● **Prompt**
From the records below, set down exactly the lines starting with the line that contains "## Contents" and going on through the line that contains "Puwr handles requests)*". Nothing else is wanted.

Source texts of formatted documents:
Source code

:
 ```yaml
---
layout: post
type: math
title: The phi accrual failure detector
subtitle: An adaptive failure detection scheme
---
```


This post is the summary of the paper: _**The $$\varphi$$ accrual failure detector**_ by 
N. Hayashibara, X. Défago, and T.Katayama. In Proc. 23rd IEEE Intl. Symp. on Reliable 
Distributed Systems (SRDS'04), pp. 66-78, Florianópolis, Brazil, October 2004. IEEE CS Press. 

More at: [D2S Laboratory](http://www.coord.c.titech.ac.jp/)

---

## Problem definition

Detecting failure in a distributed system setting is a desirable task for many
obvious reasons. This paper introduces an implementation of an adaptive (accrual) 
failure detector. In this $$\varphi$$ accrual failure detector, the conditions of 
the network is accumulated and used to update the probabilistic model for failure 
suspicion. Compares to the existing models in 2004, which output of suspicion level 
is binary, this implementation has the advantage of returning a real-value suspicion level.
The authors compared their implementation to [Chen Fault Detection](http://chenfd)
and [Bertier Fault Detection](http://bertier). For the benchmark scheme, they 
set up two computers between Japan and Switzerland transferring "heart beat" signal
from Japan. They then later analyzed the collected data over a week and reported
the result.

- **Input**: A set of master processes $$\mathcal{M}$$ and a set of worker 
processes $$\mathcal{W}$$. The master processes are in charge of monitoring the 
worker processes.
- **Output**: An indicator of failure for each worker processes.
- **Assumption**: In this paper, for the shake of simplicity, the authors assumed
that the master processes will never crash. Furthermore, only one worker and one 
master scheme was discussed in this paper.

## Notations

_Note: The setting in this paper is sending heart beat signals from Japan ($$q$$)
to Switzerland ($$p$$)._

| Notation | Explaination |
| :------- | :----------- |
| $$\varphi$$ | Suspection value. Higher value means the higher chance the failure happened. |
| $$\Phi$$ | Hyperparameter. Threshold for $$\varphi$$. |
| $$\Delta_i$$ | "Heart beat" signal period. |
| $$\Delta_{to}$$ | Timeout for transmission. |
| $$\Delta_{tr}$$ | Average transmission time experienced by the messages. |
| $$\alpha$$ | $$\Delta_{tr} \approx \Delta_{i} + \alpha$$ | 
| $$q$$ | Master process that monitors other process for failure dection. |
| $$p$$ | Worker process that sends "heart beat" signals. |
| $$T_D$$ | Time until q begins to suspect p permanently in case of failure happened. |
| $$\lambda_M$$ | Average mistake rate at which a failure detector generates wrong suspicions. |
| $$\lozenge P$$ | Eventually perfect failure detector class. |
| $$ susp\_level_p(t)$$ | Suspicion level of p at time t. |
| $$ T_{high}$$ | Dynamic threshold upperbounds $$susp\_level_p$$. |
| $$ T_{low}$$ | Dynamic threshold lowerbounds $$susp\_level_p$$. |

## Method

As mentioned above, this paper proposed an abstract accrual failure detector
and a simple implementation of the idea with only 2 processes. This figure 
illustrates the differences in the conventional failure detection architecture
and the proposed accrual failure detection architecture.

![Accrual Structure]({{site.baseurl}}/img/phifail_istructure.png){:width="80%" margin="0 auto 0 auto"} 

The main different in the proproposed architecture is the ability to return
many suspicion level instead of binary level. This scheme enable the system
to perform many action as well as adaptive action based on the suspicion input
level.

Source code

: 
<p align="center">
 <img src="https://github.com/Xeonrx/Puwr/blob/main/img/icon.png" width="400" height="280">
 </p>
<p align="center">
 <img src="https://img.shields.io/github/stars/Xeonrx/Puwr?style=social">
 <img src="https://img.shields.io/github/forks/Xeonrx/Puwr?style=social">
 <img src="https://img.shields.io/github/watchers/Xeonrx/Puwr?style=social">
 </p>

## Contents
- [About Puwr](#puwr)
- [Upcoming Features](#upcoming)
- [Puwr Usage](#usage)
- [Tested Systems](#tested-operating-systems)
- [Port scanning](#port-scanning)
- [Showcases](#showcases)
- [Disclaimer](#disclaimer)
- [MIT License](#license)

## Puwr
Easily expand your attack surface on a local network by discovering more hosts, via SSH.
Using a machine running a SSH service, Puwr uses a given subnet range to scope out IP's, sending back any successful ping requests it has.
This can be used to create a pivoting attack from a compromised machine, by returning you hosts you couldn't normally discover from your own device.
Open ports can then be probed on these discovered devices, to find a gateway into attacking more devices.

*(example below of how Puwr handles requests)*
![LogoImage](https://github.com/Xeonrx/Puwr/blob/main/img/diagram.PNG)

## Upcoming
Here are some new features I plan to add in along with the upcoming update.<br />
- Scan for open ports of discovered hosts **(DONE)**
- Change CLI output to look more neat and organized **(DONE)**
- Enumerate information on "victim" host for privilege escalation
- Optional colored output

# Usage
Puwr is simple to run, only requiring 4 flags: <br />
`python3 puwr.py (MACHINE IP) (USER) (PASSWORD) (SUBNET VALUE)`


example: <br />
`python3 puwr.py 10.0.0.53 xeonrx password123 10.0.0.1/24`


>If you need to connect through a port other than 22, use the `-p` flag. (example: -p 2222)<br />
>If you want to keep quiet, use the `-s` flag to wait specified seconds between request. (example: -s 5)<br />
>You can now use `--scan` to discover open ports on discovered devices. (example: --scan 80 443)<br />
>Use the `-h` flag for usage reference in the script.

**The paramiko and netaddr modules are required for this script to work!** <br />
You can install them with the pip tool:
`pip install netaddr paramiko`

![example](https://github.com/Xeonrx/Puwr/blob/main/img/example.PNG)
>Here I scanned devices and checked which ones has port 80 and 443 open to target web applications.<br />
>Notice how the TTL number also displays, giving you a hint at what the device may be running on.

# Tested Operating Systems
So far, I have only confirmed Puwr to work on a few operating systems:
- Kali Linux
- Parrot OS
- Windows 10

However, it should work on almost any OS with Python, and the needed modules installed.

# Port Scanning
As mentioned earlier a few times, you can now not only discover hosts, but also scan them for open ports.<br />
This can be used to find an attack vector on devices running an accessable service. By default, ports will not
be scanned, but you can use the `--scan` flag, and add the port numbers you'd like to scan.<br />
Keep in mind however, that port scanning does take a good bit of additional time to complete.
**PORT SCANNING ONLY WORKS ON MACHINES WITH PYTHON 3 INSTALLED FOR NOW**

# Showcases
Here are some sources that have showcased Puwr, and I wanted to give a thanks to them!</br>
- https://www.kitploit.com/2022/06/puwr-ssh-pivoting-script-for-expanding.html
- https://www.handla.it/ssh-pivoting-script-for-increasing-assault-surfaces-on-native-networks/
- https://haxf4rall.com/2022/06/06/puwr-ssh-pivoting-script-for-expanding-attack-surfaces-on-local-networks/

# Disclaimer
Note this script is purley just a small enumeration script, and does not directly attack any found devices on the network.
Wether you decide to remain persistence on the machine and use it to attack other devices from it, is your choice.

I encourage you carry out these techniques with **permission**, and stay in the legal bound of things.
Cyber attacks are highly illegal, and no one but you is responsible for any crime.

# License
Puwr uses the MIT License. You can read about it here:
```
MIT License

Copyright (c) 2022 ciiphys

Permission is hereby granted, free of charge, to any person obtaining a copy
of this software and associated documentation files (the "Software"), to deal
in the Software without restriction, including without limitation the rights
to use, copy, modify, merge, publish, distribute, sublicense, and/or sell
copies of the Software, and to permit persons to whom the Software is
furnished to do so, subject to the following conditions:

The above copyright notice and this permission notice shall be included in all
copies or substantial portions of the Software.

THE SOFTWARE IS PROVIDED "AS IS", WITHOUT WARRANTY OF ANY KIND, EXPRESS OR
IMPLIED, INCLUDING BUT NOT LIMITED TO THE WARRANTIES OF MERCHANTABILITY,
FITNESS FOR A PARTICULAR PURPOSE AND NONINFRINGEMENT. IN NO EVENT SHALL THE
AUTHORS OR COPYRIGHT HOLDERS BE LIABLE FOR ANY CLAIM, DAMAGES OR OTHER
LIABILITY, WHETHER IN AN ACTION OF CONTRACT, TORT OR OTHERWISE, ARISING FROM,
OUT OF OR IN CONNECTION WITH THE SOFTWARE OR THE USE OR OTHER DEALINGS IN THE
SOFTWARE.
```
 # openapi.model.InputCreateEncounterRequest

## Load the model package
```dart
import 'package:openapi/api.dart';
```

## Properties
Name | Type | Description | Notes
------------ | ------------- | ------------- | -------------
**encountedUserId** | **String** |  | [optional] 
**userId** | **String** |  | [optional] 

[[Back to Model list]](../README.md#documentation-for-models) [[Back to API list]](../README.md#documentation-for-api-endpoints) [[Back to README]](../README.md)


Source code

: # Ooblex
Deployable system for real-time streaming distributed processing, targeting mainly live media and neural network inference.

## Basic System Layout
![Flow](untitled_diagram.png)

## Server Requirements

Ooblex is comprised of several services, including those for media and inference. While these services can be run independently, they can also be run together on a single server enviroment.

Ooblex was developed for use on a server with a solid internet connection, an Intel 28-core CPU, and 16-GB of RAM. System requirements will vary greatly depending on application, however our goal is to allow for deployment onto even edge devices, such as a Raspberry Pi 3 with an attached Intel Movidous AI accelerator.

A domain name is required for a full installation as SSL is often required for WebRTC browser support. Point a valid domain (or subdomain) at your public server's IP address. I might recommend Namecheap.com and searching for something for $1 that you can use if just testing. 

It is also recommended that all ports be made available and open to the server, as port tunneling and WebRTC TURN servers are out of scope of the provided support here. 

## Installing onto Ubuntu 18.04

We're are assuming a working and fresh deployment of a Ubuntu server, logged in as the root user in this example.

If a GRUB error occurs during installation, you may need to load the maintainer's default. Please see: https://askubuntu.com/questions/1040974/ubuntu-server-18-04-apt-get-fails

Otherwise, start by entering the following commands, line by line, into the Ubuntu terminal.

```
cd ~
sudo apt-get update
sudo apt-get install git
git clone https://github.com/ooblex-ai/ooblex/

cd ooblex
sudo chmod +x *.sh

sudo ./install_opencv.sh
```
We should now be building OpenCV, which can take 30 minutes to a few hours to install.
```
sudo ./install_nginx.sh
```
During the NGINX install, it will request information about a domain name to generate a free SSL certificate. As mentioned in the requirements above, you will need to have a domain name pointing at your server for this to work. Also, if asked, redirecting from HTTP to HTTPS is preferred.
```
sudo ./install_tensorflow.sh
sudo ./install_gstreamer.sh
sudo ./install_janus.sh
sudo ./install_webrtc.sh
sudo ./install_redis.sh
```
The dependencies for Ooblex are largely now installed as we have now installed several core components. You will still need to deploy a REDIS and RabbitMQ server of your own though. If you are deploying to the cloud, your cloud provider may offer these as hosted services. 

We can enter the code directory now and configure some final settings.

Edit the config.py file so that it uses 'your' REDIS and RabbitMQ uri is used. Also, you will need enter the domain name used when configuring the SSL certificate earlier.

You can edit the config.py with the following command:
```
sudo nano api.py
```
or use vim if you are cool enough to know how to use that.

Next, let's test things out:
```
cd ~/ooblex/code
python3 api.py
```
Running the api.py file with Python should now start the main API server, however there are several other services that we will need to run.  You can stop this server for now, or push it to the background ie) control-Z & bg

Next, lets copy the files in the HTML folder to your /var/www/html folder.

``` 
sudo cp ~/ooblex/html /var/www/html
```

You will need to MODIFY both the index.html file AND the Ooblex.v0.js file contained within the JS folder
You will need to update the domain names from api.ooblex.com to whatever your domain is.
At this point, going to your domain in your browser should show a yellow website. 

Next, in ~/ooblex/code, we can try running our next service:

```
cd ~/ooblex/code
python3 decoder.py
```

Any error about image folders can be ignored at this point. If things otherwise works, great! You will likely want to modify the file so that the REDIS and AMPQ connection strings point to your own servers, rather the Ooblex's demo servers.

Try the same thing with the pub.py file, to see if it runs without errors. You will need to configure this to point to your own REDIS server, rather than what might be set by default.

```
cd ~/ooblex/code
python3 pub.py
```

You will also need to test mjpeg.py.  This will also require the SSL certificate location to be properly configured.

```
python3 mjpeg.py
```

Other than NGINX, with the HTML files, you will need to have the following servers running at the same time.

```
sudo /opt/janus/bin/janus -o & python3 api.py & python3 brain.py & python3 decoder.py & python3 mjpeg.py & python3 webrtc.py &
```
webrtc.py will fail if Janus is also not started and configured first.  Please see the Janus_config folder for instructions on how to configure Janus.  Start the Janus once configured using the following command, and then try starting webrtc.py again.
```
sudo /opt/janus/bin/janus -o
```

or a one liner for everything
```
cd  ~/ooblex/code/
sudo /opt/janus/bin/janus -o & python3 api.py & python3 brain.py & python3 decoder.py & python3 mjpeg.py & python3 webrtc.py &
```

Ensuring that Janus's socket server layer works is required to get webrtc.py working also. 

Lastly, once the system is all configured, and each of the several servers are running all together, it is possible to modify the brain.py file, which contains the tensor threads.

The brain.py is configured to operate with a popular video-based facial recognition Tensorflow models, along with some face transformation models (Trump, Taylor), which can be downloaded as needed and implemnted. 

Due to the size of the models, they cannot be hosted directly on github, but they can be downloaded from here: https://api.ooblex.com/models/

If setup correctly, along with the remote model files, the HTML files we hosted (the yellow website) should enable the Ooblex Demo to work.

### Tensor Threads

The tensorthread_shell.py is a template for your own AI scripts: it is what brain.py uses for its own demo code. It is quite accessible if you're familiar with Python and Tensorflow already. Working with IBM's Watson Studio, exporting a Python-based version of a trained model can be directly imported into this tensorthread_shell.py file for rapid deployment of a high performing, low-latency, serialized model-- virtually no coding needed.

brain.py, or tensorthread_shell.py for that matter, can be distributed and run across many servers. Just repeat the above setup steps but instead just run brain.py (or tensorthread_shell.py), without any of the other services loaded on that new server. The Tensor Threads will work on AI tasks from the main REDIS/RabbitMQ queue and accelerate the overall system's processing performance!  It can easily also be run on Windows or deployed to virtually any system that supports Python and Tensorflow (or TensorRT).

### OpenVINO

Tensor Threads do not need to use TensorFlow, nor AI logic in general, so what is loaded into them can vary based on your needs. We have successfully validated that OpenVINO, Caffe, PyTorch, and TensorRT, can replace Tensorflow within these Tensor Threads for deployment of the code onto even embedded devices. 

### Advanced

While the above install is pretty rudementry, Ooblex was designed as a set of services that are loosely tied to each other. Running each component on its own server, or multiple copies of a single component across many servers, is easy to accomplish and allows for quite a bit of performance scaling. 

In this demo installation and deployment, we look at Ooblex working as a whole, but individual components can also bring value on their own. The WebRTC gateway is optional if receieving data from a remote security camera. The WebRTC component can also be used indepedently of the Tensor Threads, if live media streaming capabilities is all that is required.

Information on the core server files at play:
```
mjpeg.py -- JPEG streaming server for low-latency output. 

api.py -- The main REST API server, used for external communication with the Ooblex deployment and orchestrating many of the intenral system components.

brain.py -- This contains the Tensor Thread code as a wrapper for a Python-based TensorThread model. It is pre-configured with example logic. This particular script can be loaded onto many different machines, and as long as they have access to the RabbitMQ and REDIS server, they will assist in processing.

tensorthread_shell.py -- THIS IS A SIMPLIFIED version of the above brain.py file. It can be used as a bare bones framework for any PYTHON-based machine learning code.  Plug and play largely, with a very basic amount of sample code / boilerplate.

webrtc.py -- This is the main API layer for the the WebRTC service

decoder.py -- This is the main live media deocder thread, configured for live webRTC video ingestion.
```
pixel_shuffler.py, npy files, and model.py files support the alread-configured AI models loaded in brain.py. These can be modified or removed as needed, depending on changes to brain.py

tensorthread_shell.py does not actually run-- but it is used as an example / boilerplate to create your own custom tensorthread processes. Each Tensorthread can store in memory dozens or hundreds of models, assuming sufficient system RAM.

● **Answer to this problem**
## Contents
- [About Puwr](#puwr)
- [Upcoming Features](#upcoming)
- [Puwr Usage](#usage)
- [Tested Systems](#tested-operating-systems)
- [Port scanning](#port-scanning)
- [Showcases](#showcases)
- [Disclaimer](#disclaimer)
- [MIT License](#license)

## Puwr
Easily expand your attack surface on a local network by discovering more hosts, via SSH.
Using a machine running a SSH service, Puwr uses a given subnet range to scope out IP's, sending back any successful ping requests it has.
This can be used to create a pivoting attack from a compromised machine, by returning you hosts you couldn't normally discover from your own device.
Open ports can then be probed on these discovered devices, to find a gateway into attacking more devices.

*(example below of how Puwr handles requests)*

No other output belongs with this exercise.